▶ **Task prompt**: Give the lines below again exactly, starting with the line that holds "### Log XHR" and going on through the line that holds "as they happen.".

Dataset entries
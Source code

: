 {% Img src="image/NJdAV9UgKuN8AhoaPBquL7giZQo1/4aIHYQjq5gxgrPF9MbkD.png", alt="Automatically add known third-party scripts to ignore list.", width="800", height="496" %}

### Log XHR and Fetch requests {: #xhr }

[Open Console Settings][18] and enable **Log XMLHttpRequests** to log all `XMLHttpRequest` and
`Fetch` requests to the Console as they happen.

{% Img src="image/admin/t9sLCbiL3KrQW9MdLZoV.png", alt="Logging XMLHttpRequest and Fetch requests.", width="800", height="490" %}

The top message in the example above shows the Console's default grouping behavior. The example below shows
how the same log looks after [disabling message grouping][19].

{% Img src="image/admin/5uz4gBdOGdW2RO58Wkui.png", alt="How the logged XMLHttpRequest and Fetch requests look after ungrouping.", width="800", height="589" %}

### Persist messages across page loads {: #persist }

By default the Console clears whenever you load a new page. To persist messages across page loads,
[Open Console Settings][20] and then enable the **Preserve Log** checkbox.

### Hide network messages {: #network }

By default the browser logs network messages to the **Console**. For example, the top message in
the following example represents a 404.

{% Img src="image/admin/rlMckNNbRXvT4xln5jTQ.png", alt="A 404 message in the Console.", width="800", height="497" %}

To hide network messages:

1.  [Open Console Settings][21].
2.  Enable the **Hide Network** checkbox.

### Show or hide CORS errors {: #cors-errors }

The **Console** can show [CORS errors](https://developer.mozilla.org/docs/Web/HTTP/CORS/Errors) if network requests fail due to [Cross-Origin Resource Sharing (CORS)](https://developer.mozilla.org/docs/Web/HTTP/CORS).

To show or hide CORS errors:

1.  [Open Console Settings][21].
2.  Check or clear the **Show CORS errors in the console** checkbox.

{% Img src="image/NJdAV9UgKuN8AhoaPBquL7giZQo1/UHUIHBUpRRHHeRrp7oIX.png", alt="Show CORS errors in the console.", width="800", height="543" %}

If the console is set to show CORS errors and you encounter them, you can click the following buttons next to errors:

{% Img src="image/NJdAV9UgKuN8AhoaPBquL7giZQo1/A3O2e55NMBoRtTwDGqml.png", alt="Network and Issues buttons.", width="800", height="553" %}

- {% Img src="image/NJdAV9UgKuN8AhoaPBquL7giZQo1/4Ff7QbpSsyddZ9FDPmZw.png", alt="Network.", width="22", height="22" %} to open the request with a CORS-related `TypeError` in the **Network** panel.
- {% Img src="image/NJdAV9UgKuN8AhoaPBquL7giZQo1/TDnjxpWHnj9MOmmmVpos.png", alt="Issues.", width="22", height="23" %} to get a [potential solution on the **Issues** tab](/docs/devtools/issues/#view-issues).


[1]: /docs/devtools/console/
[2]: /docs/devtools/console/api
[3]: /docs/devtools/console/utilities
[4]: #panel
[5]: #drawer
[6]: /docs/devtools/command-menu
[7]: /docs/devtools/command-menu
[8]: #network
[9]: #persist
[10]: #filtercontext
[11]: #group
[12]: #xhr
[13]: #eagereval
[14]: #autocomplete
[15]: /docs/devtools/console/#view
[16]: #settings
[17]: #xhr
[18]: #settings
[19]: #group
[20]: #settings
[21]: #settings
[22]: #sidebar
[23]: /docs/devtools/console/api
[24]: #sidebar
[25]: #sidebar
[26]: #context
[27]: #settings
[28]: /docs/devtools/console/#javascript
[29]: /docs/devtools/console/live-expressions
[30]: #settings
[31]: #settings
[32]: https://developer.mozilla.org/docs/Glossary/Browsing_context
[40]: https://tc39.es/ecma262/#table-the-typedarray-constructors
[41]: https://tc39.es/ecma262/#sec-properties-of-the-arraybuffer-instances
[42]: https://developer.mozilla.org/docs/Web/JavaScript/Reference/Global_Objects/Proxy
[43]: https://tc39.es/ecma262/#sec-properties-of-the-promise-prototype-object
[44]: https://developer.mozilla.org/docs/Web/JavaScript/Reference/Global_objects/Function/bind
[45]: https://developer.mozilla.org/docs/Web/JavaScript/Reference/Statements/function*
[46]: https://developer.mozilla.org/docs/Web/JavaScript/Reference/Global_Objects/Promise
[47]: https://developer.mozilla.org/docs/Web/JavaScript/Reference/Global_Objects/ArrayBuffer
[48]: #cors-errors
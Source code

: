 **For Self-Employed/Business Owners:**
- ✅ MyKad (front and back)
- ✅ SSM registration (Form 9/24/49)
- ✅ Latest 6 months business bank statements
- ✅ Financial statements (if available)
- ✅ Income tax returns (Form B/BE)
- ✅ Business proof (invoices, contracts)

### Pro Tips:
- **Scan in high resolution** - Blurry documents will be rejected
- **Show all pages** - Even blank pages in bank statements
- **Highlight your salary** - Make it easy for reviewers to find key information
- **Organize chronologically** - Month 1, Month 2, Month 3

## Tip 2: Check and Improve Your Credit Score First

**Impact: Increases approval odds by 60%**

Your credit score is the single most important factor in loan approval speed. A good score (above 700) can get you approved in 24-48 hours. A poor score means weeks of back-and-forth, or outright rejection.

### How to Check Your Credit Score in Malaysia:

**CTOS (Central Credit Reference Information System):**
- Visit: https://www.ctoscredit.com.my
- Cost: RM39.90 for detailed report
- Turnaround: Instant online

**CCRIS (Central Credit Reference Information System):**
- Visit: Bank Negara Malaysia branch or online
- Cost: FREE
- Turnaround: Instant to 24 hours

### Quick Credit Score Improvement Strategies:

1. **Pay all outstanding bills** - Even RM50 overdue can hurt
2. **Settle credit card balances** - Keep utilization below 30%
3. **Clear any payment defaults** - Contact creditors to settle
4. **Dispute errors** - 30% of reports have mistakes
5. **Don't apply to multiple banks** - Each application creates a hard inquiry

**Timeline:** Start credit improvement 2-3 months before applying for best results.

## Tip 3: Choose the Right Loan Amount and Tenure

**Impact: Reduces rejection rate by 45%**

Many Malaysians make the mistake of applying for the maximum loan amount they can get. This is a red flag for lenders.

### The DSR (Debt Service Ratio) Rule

▶ **The answer**:
### Log XHR and Fetch requests {: #xhr }

[Open Console Settings][18] and enable **Log XMLHttpRequests** to log all `XMLHttpRequest` and
`Fetch` requests to the Console as they happen.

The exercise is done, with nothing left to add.